I’ll never forget my first time ordering wine at a restaurant.
I had just turned 21 and was excited to finally order a drink at dinner with my parents. When I asked the waitress for a wine recommendation, she flipped it back on me and asked what I was looking for in the wine. Having zero clue what to say (or what the question even meant), I sat there in silence for a second before admitting my ignorance — it made me felt pretty dumb!
When I got home that night I spent a few minutes on google to find some wine vocab words to keep in my back pocket. While these have been helpful, the truth is that I still have no idea what deems a wine “good”.
So in order to answer that question (and avoid feeling dumb when ordering wine again), I decided to build a series of Machine Learning models to predict the quality of a wine based on its characteristics.
In this article, I’ll walk you through the process of building the models and discuss my findings.
- Fixed Acidity: contribute to sourness
- Volatile Acidity: high levels give bad vinegar taste
- Citric Acid: contributes to ‘fresh’ flavor
- Residual Sugar: makes wine mellow and flavorful
- Chlorides: saltiness
- Free Sulfur Dioxide: protects wine from spoiling
- Total Sulfur Dioxide: also protects from spoilage
- Density: correlated with high quality and wine ‘legs’
- pH: acidity
- Sulphates: preservative
Each wine in the dataset also has a 1–10 rating of its quality. So the goal of building the models is to try and predict the quality of the wine based on the levels of the above characteristics.
Building the Models
In Machine Learning, its important to do some pre-processing on the data in order to get the best possible model performance and avoid problems like overfitting.
The first thing I did was manipulate the raw data so the ‘Quality’ variable went from being a score of 1–10 to choosing an arbitrary cutoff point so that it becomes a binary value of the wine being either “good” or “bad”. By simplifying the data and creating a true classification problem, the accuracy of each model increased significantly. After that, I used a tool to normalize the range of the features.
Next, a key step in any Machine Learning problem is splitting the data into training and testing sets. These models work by learning trends in the training data since the training data contains the “answer” (in this case, the wine quality).

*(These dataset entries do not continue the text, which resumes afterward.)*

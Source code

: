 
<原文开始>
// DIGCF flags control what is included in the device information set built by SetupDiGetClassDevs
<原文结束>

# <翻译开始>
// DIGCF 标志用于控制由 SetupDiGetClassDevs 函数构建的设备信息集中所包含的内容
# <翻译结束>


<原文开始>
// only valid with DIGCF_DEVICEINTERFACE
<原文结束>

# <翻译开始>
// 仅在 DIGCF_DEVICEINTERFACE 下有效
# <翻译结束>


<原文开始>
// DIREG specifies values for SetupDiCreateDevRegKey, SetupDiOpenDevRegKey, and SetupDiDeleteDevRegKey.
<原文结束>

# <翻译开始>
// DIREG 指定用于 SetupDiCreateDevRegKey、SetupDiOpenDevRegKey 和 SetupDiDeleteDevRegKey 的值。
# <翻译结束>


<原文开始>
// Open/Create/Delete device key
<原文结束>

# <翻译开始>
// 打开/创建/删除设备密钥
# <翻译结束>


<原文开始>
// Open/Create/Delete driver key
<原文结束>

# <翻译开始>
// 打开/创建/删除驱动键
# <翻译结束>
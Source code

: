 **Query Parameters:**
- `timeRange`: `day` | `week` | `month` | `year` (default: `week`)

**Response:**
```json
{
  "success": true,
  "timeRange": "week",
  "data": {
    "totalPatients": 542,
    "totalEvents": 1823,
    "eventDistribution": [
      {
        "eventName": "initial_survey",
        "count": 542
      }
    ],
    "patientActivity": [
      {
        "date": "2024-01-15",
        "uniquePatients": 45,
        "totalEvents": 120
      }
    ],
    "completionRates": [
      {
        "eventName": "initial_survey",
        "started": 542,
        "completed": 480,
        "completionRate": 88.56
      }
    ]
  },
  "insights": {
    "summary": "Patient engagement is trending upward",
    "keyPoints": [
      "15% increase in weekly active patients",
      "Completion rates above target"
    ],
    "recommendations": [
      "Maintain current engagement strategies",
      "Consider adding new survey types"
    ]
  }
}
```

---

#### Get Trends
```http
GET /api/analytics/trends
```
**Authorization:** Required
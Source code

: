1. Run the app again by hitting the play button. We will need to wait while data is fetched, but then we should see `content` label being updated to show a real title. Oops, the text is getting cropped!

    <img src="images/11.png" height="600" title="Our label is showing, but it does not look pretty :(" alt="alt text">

The testing set is a new segment of the same data with the “answers” removed. By feeding the the testing set into the model so it can make predictions, we’re able to get an accuracy score to see how well the model works on new data.
As figure 1 shows, all five of the models performed similarly well. The Random Forest model performed the best with an overall accuracy score of 83%. This means that if you give this model information on 100 different wines, it will be able to accurately predict whether the wine is good or bad 83 times.

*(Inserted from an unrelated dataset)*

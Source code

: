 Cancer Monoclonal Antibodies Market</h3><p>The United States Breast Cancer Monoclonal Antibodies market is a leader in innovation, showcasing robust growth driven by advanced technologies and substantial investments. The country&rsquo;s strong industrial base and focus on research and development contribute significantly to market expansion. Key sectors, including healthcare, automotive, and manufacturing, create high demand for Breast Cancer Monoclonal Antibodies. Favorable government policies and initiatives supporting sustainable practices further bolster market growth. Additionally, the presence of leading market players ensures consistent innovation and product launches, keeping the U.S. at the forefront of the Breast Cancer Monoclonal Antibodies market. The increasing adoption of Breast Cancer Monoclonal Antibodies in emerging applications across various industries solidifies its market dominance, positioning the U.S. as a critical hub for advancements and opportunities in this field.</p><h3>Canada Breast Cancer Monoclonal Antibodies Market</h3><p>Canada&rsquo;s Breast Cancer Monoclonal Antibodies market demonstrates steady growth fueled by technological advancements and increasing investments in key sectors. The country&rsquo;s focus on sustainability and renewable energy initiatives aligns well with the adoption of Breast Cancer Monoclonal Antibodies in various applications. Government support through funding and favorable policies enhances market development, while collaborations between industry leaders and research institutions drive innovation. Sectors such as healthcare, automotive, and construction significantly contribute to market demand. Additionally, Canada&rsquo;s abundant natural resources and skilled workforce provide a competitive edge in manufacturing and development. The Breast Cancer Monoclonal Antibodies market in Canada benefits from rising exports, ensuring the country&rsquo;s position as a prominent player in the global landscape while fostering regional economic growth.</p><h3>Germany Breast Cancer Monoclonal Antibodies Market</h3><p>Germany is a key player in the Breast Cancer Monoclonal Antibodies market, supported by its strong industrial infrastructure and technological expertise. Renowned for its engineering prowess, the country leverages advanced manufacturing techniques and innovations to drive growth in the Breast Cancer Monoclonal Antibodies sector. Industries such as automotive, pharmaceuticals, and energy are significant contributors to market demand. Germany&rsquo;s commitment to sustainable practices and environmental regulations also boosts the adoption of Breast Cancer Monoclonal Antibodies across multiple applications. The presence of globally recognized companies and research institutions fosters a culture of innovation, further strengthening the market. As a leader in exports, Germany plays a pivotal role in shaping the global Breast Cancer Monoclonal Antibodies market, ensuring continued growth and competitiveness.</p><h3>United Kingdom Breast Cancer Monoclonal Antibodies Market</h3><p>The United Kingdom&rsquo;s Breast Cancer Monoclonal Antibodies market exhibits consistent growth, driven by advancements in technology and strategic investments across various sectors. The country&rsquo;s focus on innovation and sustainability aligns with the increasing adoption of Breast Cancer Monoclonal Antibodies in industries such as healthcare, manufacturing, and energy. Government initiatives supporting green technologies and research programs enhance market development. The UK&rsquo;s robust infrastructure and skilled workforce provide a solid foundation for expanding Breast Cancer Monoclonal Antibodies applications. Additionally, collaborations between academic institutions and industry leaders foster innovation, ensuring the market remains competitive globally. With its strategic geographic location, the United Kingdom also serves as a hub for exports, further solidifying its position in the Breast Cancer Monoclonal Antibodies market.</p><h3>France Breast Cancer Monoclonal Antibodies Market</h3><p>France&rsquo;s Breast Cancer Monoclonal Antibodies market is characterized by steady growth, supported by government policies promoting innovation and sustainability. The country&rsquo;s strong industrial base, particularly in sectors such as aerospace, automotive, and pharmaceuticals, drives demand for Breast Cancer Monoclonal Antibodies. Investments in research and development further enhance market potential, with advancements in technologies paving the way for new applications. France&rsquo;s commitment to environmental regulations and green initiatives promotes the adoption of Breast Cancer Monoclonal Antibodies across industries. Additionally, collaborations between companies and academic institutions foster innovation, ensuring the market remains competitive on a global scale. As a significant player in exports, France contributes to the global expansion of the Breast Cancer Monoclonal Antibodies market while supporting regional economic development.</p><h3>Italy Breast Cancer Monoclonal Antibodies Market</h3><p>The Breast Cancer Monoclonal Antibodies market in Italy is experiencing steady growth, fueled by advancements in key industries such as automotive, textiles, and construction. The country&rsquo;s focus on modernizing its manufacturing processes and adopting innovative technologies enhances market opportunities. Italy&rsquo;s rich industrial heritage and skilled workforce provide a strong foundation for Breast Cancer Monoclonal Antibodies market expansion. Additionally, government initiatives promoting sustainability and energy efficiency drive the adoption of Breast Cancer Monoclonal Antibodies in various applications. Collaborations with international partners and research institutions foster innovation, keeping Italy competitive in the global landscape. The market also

The Random Forest works by making a bunch of decision trees and joining them together to create the most accurate outcome. This structure is particularly helpful because it provides empirical insight into which features in the data are most important for prediction.

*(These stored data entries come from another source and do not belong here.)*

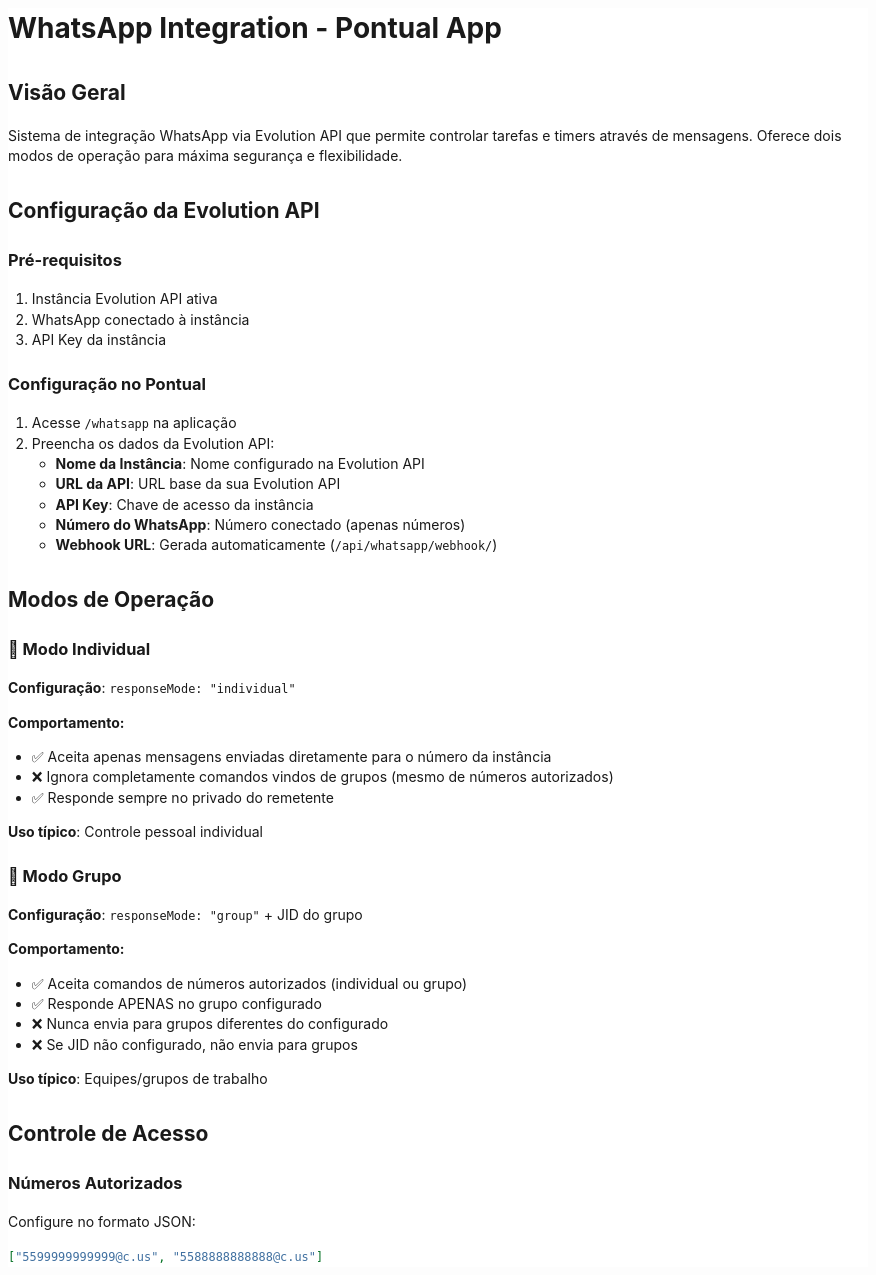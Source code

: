 # WhatsApp Integration - Pontual App

## Visão Geral

Sistema de integração WhatsApp via Evolution API que permite controlar tarefas e timers através de mensagens. Oferece dois modos de operação para máxima segurança e flexibilidade.

## Configuração da Evolution API

### Pré-requisitos
1. Instância Evolution API ativa
2. WhatsApp conectado à instância
3. API Key da instância

### Configuração no Pontual
1. Acesse `/whatsapp` na aplicação
2. Preencha os dados da Evolution API:
   - **Nome da Instância**: Nome configurado na Evolution API
   - **URL da API**: URL base da sua Evolution API
   - **API Key**: Chave de acesso da instância
   - **Número do WhatsApp**: Número conectado (apenas números)
   - **Webhook URL**: Gerada automaticamente (`/api/whatsapp/webhook/`)

## Modos de Operação

### 📱 Modo Individual
**Configuração**: `responseMode: "individual"`

**Comportamento:**
- ✅ Aceita apenas mensagens enviadas diretamente para o número da instância
- ❌ Ignora completamente comandos vindos de grupos (mesmo de números autorizados)
- ✅ Responde sempre no privado do remetente

**Uso típico**: Controle pessoal individual

### 📢 Modo Grupo
**Configuração**: `responseMode: "group"` + JID do grupo

**Comportamento:**
- ✅ Aceita comandos de números autorizados (individual ou grupo)
- ✅ Responde APENAS no grupo configurado
- ❌ Nunca envia para grupos diferentes do configurado
- ❌ Se JID não configurado, não envia para grupos

**Uso típico**: Equipes/grupos de trabalho

## Controle de Acesso

### Números Autorizados
Configure no formato JSON:
```json
["5599999999999@c.us", "5588888888888@c.us"]
```
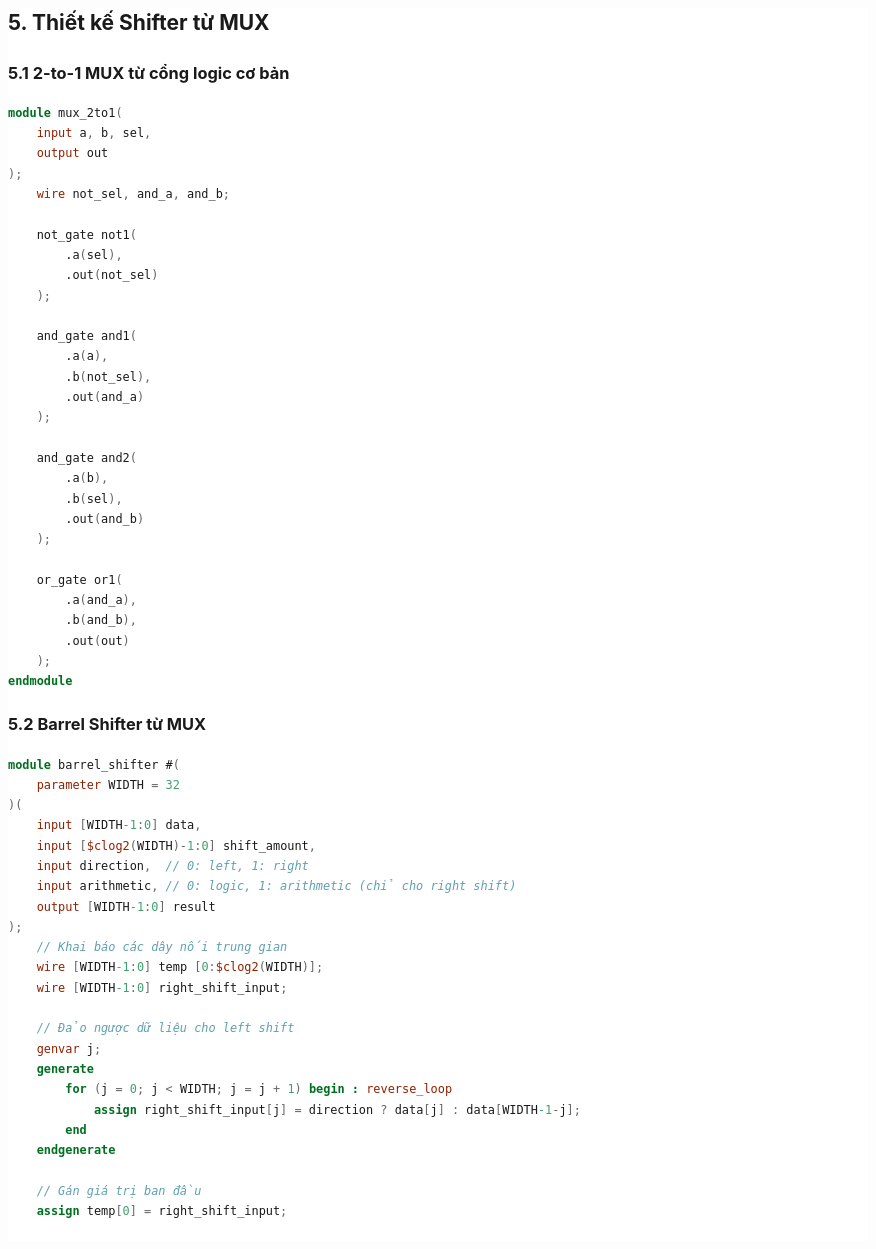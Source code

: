 ## 5. Thiết kế Shifter từ MUX

### 5.1 2-to-1 MUX từ cổng logic cơ bản

```verilog
module mux_2to1(
    input a, b, sel,
    output out
);
    wire not_sel, and_a, and_b;
    
    not_gate not1(
        .a(sel),
        .out(not_sel)
    );
    
    and_gate and1(
        .a(a),
        .b(not_sel),
        .out(and_a)
    );
    
    and_gate and2(
        .a(b),
        .b(sel),
        .out(and_b)
    );
    
    or_gate or1(
        .a(and_a),
        .b(and_b),
        .out(out)
    );
endmodule
```

### 5.2 Barrel Shifter từ MUX

```verilog
module barrel_shifter #(
    parameter WIDTH = 32
)(
    input [WIDTH-1:0] data,
    input [$clog2(WIDTH)-1:0] shift_amount,
    input direction,  // 0: left, 1: right
    input arithmetic, // 0: logic, 1: arithmetic (chỉ cho right shift)
    output [WIDTH-1:0] result
);
    // Khai báo các dây nối trung gian
    wire [WIDTH-1:0] temp [0:$clog2(WIDTH)];
    wire [WIDTH-1:0] right_shift_input;
    
    // Đảo ngược dữ liệu cho left shift
    genvar j;
    generate
        for (j = 0; j < WIDTH; j = j + 1) begin : reverse_loop
            assign right_shift_input[j] = direction ? data[j] : data[WIDTH-1-j];
        end
    endgenerate
    
    // Gán giá trị ban đầu
    assign temp[0] = right_shift_input;
    
```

For our wine problem, the level of alcohol seems to be the most important feature by a significant margin, according to the Random Forest. Sulphates, Volatile Acidity, and Total Sulfur Dioxide are also significant factors in determining the quality of wine.
These findings can be useful for winemakers because it provides a framework for which wine properties they should focus on during production in order to create the highest quality wine.
And perhaps more importantly, I can use these findings to go back to that restaurant where I ordered my first glass of wine and not feel dumb. When the waitress asks me what I’m looking for, I’ll take a peak at my Feature Importance chart and gladly tell her I’m looking for a balanced amount of Alcohol, Sulphates, and Volatile Acidity.